(INSTRUCTIONS TO FOLLOW) Give back exactly the stretch of data below from the line holding "### tentative data format(not tested!!!)" through the line holding "the back button", both ends included, and leave the remaining lines out.

Saved data entries:
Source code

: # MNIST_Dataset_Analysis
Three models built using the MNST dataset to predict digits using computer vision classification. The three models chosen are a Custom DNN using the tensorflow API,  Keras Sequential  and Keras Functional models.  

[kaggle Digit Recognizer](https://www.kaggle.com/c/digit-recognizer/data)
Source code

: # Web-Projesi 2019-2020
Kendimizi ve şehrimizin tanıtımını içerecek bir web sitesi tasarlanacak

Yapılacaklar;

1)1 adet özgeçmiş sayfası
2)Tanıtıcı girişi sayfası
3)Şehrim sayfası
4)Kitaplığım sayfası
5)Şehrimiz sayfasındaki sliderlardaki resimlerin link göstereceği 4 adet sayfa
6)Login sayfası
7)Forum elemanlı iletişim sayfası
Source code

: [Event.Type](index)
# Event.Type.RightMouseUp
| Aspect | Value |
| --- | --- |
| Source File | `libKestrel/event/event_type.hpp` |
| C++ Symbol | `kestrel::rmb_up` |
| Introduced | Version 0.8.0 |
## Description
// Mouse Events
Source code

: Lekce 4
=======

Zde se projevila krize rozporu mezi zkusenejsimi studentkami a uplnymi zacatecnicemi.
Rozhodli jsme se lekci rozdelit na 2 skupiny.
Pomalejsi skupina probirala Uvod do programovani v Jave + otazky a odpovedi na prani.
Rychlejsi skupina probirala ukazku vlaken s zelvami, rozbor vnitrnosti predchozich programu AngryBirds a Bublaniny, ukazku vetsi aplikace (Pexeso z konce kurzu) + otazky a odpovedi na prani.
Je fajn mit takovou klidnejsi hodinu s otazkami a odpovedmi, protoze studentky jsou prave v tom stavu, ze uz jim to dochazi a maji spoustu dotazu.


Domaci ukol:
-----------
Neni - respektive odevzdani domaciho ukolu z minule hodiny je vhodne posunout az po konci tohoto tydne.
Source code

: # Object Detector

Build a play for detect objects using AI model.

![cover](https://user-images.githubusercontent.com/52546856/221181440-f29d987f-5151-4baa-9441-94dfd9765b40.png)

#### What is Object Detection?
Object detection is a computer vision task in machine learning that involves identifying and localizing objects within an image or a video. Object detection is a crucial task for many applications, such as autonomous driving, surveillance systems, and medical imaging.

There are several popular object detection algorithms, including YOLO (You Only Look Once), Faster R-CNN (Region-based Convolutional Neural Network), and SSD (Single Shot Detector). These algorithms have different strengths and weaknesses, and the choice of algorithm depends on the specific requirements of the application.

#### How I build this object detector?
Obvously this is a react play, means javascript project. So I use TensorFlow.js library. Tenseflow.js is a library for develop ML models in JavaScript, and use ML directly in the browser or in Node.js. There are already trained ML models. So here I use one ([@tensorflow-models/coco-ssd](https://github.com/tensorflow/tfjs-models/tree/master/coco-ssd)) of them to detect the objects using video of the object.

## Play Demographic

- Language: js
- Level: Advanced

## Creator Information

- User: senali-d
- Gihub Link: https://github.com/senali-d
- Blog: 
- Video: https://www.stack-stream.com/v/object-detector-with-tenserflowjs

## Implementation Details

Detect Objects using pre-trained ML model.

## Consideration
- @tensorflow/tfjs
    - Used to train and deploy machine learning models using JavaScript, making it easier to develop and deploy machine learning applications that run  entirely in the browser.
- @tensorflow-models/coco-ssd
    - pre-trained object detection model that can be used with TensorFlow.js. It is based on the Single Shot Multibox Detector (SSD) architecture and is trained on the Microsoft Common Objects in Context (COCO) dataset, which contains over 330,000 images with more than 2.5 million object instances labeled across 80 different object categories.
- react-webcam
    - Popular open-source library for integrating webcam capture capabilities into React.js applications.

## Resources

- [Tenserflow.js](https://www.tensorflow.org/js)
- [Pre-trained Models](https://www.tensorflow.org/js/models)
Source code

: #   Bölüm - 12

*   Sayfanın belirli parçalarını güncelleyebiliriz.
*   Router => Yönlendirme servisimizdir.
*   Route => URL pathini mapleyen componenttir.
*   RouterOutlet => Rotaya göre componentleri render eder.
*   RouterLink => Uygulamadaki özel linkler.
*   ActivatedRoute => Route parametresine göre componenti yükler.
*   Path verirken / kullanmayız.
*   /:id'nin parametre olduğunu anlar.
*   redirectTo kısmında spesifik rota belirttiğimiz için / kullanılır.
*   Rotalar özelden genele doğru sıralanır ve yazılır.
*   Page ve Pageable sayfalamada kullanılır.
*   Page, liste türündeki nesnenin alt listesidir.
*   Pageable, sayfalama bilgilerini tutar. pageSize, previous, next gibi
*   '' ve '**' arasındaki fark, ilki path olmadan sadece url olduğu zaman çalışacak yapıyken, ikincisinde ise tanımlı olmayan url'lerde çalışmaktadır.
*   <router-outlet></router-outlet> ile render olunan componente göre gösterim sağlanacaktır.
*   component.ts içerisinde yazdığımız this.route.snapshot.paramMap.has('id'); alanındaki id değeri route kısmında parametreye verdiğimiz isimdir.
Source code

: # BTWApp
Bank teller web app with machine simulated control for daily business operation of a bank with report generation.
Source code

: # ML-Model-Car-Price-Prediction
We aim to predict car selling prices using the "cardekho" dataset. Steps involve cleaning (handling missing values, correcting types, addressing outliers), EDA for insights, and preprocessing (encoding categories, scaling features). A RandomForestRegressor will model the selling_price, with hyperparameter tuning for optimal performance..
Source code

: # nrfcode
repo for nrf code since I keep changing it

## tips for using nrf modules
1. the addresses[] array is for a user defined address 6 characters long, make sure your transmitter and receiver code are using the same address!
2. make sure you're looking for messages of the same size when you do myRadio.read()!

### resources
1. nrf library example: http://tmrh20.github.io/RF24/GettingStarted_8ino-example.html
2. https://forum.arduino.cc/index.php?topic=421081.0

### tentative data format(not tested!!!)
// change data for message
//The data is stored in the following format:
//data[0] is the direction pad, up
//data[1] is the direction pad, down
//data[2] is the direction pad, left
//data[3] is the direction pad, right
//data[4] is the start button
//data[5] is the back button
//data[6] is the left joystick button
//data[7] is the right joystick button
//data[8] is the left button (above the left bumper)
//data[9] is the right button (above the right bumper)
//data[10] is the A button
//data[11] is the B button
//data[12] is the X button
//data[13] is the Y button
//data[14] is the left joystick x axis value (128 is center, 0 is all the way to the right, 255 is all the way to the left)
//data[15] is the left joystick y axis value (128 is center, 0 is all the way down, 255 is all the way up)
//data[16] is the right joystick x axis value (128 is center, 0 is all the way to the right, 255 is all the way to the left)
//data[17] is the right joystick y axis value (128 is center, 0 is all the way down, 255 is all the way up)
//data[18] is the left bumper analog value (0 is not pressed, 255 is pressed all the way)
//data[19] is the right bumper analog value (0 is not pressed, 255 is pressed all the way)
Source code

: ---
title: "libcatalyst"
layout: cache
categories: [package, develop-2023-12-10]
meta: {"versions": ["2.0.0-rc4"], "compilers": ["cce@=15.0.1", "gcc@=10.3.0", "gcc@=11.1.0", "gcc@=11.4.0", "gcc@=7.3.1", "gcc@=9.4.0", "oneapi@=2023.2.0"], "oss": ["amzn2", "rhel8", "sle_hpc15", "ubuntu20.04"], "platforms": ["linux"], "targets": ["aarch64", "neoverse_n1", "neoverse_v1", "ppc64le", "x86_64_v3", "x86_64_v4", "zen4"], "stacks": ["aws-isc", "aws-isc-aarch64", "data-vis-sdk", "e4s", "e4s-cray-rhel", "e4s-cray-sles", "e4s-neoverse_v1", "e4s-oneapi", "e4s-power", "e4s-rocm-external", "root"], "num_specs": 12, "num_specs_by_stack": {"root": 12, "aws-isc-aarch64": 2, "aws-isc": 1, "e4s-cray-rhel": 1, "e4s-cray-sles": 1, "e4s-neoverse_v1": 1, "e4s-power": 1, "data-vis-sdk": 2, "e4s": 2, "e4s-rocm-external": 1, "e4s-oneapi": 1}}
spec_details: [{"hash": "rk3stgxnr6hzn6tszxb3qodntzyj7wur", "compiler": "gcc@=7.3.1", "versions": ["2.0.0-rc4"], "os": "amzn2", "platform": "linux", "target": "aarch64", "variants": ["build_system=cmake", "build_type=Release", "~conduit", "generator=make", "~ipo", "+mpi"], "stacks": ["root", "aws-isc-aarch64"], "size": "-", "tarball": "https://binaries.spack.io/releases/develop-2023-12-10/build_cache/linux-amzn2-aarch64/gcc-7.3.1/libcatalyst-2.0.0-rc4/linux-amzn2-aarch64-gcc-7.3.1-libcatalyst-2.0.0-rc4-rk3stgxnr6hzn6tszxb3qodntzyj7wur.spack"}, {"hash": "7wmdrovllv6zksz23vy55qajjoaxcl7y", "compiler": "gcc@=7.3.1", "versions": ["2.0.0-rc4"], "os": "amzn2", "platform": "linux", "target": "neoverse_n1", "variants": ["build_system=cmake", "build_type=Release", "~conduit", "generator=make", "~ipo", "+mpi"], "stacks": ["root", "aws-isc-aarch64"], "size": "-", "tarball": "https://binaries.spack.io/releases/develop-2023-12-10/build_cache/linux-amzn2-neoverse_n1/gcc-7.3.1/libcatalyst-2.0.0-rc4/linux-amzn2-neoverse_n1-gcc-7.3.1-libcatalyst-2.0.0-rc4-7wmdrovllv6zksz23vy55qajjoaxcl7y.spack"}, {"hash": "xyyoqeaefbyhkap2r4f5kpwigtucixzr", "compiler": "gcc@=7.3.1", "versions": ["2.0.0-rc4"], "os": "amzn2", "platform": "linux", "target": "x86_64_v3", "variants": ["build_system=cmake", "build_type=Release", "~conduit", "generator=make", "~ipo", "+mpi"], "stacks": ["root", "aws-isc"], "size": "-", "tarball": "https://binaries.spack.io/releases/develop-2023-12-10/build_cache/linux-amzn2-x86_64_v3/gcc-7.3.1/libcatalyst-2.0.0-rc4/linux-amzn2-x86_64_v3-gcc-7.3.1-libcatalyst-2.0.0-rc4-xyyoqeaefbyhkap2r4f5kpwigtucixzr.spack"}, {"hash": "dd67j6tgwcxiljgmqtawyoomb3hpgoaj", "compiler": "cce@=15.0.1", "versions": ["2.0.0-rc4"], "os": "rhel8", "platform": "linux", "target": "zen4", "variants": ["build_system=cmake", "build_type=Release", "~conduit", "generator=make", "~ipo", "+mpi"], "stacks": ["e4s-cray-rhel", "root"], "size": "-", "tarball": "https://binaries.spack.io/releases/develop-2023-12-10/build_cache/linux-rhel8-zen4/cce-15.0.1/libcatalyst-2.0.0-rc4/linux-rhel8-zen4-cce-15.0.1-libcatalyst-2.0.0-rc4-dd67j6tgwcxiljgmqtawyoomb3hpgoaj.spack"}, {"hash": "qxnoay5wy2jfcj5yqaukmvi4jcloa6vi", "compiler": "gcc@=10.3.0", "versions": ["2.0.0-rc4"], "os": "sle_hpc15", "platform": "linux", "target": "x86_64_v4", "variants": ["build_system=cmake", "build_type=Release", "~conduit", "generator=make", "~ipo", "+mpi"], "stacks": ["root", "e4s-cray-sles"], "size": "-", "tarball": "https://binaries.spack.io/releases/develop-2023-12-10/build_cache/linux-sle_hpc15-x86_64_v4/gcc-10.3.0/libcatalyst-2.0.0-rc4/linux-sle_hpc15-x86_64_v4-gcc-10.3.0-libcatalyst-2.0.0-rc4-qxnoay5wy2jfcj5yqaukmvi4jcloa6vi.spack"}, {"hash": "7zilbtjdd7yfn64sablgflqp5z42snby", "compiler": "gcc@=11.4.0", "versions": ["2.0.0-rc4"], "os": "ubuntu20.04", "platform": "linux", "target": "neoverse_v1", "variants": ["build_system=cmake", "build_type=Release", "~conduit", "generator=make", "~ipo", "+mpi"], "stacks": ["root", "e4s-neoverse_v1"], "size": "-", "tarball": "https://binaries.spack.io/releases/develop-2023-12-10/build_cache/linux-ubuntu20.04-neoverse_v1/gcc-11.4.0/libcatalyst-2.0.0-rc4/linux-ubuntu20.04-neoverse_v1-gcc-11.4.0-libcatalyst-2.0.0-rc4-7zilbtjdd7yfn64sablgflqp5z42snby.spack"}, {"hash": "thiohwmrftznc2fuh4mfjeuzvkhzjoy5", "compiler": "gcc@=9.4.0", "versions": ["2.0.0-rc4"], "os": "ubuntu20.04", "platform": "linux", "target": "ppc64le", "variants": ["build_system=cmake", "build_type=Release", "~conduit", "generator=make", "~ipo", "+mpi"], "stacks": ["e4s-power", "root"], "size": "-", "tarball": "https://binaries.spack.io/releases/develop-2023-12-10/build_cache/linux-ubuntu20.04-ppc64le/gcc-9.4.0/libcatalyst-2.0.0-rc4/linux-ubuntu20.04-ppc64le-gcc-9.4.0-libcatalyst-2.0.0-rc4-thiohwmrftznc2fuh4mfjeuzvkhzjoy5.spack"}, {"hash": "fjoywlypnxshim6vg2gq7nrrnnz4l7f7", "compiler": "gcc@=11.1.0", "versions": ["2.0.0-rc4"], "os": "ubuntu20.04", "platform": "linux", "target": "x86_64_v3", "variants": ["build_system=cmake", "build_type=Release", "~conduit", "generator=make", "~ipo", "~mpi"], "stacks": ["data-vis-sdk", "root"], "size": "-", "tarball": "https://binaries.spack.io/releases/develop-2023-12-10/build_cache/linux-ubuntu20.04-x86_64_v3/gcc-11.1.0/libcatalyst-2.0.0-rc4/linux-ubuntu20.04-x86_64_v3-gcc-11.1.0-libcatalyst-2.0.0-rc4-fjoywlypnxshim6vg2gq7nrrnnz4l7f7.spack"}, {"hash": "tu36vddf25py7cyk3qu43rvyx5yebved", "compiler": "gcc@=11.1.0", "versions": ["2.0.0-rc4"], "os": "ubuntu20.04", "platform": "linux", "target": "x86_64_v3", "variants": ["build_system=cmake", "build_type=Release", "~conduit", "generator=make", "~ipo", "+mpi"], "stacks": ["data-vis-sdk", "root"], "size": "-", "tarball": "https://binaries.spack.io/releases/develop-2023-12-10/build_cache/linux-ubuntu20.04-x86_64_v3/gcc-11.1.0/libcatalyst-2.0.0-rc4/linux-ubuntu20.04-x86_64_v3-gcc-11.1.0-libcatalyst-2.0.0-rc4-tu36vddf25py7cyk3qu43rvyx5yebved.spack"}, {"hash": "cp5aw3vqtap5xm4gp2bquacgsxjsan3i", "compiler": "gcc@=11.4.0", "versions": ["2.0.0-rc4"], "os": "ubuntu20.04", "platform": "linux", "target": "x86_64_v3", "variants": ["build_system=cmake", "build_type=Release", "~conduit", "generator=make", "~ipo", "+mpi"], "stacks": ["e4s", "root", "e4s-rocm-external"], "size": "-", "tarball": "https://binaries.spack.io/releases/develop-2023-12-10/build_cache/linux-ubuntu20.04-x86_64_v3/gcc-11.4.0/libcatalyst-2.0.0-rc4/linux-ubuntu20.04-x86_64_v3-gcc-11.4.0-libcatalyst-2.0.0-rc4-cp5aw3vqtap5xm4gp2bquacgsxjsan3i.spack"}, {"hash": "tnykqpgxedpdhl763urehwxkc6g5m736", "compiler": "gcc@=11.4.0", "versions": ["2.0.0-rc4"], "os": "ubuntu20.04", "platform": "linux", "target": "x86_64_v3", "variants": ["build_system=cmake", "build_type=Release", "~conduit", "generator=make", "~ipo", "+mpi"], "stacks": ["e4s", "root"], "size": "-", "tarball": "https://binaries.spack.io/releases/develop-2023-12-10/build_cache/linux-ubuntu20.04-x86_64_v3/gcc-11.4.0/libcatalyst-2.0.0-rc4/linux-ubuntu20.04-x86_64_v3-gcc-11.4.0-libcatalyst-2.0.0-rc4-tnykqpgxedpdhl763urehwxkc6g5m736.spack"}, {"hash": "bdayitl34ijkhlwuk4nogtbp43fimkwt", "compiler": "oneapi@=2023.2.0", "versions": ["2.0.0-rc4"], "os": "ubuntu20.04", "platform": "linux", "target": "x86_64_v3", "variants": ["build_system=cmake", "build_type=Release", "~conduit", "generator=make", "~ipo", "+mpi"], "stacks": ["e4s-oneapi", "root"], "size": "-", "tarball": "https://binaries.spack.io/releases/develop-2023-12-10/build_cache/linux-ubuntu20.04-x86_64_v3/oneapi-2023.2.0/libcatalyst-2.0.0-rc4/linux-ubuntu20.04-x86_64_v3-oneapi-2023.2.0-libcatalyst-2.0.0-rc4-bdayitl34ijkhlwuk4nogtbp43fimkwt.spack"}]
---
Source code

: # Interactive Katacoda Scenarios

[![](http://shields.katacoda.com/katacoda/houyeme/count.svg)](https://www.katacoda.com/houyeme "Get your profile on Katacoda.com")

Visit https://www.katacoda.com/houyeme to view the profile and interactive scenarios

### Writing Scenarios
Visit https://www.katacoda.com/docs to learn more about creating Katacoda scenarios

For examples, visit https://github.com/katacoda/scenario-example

(THE COMPLETED TASK)
### tentative data format(not tested!!!)
// change data for message
//The data is stored in the following format:
//data[0] is the direction pad, up
//data[1] is the direction pad, down
//data[2] is the direction pad, left
//data[3] is the direction pad, right
//data[4] is the start button
//data[5] is the back button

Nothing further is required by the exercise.